Arkhouse and Brigade had been trying to buy the famous retailer for months. Earlier this month, the bidders raised their offer to $24.80 a share, the latest in a series of price hikes since they first launched their takeover efforts last year.

Macy’s said the company had gone “beyond what is typically required” in a due diligence period, providing the bidder group with store-by-store profit and loss and rent information for each location. The company also noted that Arkhouse and Brigade were allowed to share that confidential information with more than a dozen “reliable funding sources.”

Arkhouse, after its initial efforts were rebuffed, said earlier this year that it intended to wage a proxy fight for control of Macy’s. The two sides were able to reach an agreement in April, adding two independent directors to the Macy’s board.
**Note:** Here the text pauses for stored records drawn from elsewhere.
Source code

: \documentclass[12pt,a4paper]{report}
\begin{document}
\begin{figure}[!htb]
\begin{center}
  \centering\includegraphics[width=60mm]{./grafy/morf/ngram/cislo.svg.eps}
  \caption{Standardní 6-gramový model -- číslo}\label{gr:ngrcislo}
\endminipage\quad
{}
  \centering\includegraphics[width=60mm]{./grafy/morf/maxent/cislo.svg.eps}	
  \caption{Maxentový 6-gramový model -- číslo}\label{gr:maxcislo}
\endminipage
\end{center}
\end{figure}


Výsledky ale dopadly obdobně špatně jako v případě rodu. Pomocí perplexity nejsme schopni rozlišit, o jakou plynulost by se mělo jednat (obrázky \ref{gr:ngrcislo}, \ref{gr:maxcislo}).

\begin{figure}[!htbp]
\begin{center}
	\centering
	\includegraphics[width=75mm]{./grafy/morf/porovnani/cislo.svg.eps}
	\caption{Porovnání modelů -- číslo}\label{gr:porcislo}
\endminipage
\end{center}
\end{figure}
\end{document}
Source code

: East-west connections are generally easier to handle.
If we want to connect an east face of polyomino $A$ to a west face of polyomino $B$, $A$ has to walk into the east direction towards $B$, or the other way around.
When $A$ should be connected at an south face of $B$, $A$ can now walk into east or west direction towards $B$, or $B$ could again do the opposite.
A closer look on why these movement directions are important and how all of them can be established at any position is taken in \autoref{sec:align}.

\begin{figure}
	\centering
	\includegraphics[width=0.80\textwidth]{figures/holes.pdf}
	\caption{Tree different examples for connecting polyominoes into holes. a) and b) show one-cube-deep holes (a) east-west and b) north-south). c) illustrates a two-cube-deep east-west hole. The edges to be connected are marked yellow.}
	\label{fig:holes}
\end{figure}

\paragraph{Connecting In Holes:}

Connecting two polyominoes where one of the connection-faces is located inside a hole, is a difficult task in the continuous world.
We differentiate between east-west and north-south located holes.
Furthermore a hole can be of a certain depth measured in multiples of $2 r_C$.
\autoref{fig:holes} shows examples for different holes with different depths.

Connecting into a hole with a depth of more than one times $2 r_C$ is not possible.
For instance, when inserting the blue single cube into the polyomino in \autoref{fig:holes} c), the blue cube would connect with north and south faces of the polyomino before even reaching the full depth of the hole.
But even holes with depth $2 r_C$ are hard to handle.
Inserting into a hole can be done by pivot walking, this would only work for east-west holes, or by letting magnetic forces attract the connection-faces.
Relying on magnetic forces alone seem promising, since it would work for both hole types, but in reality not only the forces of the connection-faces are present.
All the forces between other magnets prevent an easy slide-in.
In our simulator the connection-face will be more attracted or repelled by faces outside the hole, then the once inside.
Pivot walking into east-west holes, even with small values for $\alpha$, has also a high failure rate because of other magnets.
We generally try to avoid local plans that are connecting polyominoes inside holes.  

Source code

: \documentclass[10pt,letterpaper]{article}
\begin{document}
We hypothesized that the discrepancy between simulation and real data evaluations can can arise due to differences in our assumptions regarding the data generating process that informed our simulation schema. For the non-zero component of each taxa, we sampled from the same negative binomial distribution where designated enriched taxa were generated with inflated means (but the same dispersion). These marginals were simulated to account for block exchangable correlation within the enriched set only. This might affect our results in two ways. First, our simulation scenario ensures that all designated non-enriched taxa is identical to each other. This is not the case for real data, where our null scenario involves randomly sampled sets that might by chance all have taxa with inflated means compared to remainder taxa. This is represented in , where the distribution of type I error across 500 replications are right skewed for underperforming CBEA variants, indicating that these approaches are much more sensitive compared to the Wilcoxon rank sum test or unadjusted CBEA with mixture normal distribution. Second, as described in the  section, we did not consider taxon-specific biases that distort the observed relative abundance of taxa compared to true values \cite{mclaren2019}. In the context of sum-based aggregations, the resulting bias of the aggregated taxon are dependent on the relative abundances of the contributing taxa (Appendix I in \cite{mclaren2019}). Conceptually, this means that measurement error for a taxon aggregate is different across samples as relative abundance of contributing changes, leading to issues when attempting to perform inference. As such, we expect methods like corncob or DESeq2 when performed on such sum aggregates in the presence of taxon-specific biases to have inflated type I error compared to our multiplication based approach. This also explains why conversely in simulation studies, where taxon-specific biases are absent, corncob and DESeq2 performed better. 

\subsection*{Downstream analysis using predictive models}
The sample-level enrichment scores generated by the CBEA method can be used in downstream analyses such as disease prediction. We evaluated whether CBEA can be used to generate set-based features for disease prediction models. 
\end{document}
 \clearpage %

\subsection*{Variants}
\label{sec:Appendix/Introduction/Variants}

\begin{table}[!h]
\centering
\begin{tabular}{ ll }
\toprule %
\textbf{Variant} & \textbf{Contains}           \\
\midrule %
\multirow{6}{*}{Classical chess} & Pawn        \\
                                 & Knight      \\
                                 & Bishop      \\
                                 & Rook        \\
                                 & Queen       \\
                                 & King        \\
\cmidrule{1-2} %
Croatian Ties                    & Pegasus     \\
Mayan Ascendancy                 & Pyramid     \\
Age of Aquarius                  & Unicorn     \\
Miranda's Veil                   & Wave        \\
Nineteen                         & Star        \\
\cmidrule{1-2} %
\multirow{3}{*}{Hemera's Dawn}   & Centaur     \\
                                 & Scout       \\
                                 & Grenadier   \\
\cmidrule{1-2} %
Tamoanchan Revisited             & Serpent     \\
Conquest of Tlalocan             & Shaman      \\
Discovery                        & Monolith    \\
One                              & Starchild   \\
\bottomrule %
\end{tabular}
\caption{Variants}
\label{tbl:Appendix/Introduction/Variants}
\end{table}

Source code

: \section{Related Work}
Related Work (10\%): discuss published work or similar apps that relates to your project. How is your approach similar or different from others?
Arkhouse did not immediately respond to CNBC’s request for comment. Shares of Macy’s fell roughly 14% in early trading Monday.

Macy’s is in the midst of a turnaround effort led by CEO Tony Spring, who stepped into the top job in February. The department store operator announced earlier this year that it would close about 150 of its namesake stores and open new locations of Bloomingdale’s and Bluemercury, its two strongest-performing brands. It’s also opening smaller Macy’s locations in bustling suburban malls.

But the department store operator’s efforts to boost sales have been hampered by high inflation as consumers became more selective about spending on discretionary items. Macy’s has had to fight to stay relevant, too, as younger shoppers turn to online players like Shein, department stores like The aim and off-price chains such as TJ Maxx instead of supermarkets.

For the fiscal year, Macy’s expects net sales to be between $22.3 billion and $22.9 billion, which would be down from $23.09 billion in 2023. It expects comparable sales, which strip out the effect of store openings and closings, to range from a decline of about 1% to a gain of 1.5% on a licensed-owned basis and including market sales from third parties.

In an earnings call in late May, Spring said Macy’s is in the “early stages” of revitalizing its name stores. However, he pointed to better sales results in the first 50 stores where Macy’s had invested in more staff, sharper merchandise displays and special events.

Before Monday’s losses, Macy’s shares had fallen about 5% so far in 2024 for a market value of roughly $5 billion, trailing the S&P 500’s roughly 18% gain over the same period.

Arkhouse is a renowned real estate investment firm led by Gavriel Kahane and Jonathon Blackwell. While not a conventional activist investment firm, it has made a handful of unsolicited offers for REITs over the past few years. Brigade Capital Management focuses on retail companies and has previously invested in names like Sears and Neiman Marcus.

Together, the bidding group sought to unlock what it saw as value trapped within Macy’s real estate holdings while simultaneously overhauling the company’s operations. Other department store names have been targets of activists in the recent past for similar reasons. In 2022, the activist fund Macellum called Kohl’s to sell yourself.